- _Aim of the task_:
In the data, extract each line that holds the string "Algorithmen".

- _Material provided_:
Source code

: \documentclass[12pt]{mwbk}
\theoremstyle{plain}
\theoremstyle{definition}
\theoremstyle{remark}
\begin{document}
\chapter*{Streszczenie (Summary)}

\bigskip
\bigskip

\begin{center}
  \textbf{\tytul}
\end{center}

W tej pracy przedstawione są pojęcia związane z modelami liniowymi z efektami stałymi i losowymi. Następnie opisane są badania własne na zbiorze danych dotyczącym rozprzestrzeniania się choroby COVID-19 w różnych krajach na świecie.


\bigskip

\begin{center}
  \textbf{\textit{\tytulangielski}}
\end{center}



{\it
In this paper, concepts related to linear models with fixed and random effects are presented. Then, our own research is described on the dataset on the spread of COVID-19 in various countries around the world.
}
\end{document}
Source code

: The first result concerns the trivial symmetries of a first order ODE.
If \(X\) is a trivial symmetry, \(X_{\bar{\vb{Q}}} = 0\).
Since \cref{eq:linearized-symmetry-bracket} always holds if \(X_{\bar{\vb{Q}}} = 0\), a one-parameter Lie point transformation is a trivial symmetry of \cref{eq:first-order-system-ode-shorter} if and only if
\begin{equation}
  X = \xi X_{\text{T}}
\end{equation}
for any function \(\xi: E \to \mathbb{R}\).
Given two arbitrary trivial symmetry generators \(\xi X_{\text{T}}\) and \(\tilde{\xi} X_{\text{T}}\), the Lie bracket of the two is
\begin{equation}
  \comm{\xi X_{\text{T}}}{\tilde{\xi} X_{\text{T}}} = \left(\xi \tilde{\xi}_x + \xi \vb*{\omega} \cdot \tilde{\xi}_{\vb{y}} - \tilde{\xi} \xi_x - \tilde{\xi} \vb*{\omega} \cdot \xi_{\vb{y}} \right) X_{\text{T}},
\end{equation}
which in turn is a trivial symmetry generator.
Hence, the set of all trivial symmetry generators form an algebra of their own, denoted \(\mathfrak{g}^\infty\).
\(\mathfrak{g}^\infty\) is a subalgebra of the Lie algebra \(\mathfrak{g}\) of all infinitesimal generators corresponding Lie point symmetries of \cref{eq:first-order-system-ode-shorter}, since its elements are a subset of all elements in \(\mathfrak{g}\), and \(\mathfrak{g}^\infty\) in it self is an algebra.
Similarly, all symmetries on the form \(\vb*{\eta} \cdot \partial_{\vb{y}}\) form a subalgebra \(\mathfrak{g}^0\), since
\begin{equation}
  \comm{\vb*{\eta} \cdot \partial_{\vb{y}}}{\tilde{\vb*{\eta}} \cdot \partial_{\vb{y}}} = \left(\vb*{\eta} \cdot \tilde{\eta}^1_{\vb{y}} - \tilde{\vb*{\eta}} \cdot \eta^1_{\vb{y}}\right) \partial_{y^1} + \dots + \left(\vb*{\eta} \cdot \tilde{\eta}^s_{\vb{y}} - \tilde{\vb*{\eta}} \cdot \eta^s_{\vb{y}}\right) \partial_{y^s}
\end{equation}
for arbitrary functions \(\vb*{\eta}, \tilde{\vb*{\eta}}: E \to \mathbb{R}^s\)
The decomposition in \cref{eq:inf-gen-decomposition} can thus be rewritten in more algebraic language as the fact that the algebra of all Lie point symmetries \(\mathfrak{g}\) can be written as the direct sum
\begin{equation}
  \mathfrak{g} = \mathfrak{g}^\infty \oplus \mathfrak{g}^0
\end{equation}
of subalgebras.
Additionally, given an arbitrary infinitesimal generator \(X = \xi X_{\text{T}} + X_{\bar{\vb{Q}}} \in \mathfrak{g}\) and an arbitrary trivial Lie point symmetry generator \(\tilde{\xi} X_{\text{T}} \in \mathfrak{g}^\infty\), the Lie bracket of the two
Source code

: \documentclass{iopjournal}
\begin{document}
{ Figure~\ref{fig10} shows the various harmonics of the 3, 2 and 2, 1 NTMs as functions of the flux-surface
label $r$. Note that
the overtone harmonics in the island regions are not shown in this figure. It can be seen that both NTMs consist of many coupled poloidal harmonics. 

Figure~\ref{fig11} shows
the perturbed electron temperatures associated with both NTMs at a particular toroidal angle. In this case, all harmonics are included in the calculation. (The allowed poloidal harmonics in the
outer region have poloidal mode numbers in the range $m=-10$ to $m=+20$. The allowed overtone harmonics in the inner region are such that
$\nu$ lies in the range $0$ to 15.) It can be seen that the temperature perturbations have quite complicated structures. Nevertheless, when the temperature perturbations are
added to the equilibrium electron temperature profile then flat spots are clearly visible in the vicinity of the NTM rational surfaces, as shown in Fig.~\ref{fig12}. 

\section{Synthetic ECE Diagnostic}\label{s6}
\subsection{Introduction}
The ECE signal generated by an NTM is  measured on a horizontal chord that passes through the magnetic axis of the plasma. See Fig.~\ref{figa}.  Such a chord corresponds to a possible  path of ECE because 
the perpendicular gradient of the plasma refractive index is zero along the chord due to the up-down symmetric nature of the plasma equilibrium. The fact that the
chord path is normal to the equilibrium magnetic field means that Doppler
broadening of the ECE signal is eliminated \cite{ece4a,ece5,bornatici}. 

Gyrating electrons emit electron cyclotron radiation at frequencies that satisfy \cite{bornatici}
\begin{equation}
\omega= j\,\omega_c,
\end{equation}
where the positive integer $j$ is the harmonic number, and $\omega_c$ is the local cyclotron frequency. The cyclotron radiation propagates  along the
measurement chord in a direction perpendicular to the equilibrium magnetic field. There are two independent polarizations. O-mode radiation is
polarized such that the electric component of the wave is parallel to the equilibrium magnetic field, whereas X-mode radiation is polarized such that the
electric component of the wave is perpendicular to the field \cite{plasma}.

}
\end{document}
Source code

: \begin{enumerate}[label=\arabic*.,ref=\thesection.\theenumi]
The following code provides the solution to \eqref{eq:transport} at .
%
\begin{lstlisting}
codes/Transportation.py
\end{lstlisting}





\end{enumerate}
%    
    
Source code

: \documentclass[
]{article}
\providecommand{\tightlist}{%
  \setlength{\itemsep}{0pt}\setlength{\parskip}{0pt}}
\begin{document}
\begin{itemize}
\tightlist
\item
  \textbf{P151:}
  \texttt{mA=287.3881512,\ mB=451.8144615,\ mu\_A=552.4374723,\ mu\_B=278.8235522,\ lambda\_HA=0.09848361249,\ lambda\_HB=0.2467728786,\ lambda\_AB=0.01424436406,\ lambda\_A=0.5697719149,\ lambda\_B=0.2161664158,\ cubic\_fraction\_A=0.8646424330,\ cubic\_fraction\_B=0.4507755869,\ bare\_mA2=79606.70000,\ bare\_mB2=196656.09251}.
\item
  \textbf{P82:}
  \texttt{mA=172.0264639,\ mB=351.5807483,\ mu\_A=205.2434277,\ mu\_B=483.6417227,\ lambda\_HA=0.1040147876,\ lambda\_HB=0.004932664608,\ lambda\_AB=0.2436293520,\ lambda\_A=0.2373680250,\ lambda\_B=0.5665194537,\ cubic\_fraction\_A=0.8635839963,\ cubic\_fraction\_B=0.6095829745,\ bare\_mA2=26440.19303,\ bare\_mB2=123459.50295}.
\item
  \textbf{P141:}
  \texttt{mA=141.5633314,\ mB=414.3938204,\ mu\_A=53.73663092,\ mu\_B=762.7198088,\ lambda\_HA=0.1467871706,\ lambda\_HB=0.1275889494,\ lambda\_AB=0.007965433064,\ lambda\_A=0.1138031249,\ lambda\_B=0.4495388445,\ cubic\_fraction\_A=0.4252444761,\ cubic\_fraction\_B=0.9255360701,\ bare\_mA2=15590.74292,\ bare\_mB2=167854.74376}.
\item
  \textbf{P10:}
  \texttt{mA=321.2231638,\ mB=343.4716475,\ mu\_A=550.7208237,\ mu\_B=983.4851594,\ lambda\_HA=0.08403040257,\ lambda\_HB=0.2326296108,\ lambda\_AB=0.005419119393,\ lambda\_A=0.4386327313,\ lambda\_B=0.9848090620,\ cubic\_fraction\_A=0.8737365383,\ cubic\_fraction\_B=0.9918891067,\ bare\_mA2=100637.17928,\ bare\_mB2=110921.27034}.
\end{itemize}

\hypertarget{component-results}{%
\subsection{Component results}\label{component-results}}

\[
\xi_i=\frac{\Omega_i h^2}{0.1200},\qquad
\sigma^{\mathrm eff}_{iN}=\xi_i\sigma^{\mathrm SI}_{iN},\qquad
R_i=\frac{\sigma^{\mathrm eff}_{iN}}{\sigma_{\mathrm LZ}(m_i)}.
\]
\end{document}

---

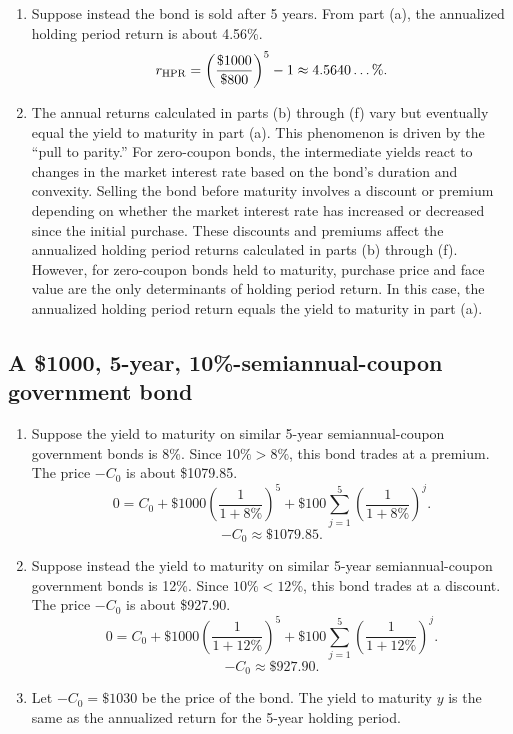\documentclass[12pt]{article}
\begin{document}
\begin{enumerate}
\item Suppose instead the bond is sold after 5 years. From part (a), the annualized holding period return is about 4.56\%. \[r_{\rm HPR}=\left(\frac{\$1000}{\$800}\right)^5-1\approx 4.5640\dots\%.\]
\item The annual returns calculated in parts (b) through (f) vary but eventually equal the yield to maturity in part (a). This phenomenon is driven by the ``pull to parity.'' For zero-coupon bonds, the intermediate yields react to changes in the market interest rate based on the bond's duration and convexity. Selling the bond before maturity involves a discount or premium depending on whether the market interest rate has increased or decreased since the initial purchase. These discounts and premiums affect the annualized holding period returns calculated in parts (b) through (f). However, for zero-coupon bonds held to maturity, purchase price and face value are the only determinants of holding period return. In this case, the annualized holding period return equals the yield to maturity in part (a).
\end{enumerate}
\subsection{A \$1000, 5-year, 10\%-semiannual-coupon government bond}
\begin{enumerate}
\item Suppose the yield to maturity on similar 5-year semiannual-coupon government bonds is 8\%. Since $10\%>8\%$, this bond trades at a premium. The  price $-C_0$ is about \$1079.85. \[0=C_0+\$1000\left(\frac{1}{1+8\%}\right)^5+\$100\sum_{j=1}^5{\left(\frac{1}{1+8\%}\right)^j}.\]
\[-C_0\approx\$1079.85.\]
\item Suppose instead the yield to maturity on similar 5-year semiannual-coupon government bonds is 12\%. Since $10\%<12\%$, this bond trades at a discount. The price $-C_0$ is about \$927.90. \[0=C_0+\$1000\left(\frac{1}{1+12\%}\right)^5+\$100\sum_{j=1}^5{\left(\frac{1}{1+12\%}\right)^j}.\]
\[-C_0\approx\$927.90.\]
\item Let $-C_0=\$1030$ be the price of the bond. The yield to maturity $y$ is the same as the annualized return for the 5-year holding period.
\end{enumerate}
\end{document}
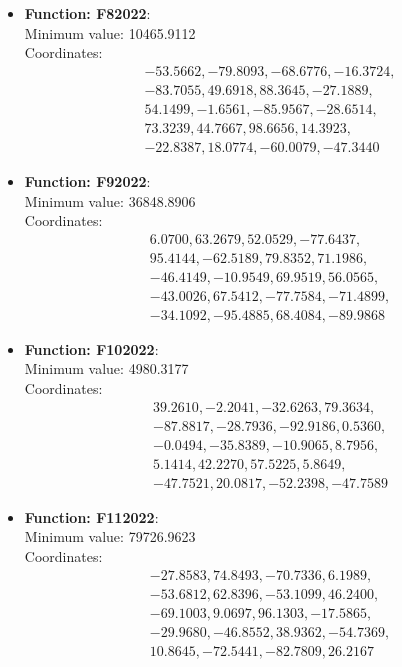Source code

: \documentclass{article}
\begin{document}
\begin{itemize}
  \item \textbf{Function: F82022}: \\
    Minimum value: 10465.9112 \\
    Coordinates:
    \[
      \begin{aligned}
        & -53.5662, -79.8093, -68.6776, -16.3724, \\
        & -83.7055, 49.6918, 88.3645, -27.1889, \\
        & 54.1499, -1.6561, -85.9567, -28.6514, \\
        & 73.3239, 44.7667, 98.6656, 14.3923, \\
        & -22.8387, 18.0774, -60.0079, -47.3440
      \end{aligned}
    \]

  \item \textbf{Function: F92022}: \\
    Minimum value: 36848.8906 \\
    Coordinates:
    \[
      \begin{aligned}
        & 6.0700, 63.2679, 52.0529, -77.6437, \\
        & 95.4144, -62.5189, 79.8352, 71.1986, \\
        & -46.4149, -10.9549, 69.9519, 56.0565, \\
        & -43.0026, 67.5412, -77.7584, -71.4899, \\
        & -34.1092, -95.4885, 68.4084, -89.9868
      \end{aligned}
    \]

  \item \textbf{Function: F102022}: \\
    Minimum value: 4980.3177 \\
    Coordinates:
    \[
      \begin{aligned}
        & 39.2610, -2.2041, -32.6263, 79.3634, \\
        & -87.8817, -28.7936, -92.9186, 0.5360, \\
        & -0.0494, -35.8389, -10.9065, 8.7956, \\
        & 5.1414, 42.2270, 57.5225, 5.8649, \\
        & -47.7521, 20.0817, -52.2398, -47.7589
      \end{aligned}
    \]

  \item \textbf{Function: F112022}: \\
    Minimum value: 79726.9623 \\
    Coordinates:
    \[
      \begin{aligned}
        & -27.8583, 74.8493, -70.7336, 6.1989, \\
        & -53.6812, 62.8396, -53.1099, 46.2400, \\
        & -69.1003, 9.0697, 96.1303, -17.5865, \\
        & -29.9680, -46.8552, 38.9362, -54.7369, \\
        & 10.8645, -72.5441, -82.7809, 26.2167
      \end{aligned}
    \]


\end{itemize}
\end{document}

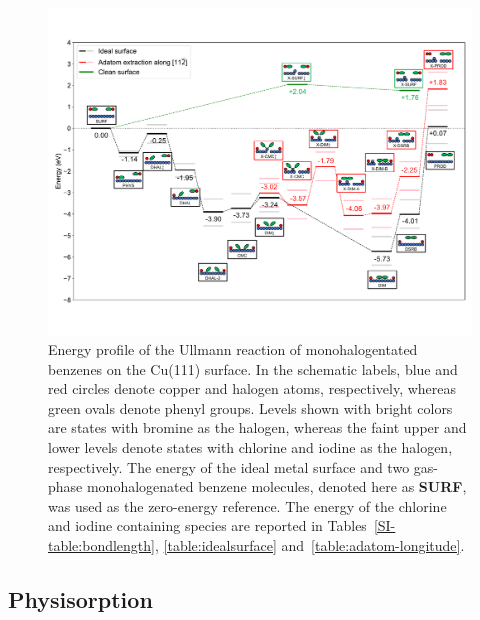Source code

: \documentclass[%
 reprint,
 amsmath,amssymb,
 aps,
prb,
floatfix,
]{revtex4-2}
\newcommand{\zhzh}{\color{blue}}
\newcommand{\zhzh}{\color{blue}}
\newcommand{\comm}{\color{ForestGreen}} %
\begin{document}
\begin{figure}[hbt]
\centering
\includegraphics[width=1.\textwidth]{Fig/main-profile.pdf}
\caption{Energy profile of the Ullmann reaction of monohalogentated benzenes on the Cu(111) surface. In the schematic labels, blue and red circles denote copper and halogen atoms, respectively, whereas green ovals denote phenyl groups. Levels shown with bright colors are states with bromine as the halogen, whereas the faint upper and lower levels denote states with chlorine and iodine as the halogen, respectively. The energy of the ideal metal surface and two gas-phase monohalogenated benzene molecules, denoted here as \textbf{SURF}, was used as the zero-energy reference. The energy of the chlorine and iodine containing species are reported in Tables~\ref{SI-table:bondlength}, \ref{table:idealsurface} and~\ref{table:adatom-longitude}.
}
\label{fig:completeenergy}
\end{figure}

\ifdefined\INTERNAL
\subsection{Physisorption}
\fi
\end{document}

--

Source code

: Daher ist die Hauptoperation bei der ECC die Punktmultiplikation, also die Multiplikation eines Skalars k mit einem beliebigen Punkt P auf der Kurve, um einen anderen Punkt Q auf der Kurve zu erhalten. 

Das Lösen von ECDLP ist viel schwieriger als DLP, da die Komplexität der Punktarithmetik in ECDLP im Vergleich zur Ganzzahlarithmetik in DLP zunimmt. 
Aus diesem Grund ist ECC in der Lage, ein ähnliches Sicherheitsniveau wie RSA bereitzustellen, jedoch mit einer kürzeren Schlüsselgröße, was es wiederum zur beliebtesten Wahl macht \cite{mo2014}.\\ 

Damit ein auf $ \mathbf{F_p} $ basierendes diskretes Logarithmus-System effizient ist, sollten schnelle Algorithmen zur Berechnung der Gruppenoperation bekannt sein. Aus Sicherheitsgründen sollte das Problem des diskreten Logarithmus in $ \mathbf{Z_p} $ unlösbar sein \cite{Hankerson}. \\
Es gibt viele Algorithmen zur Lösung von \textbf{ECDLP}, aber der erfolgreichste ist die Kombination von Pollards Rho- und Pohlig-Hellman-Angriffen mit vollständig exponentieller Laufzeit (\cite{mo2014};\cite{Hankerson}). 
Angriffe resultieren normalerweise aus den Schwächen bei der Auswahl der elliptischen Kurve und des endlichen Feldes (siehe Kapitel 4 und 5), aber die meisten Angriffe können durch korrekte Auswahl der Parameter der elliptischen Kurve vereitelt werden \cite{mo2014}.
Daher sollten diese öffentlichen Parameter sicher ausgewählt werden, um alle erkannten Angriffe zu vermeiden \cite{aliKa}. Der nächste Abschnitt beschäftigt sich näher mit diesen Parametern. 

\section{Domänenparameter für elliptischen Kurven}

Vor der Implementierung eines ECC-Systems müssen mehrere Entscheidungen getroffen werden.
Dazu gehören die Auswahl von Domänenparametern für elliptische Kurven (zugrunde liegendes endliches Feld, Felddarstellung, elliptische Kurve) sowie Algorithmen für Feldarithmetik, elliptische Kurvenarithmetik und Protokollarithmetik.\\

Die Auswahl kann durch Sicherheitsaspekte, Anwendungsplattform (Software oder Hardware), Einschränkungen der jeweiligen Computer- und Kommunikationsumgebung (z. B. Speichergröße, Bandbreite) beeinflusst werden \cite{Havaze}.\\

- _Result of the task_:
Damit ein auf $ \mathbf{F_p} $ basierendes diskretes Logarithmus-System effizient ist, sollten schnelle Algorithmen zur Berechnung der Gruppenoperation bekannt sein. Aus Sicherheitsgründen sollte das Problem des diskreten Logarithmus in $ \mathbf{Z_p} $ unlösbar sein \cite{Hankerson}. \\
Es gibt viele Algorithmen zur Lösung von \textbf{ECDLP}, aber der erfolgreichste ist die Kombination von Pollards Rho- und Pohlig-Hellman-Angriffen mit vollständig exponentieller Laufzeit (\cite{mo2014};\cite{Hankerson}). 
Dazu gehören die Auswahl von Domänenparametern für elliptische Kurven (zugrunde liegendes endliches Feld, Felddarstellung, elliptische Kurve) sowie Algorithmen für Feldarithmetik, elliptische Kurvenarithmetik und Protokollarithmetik.\\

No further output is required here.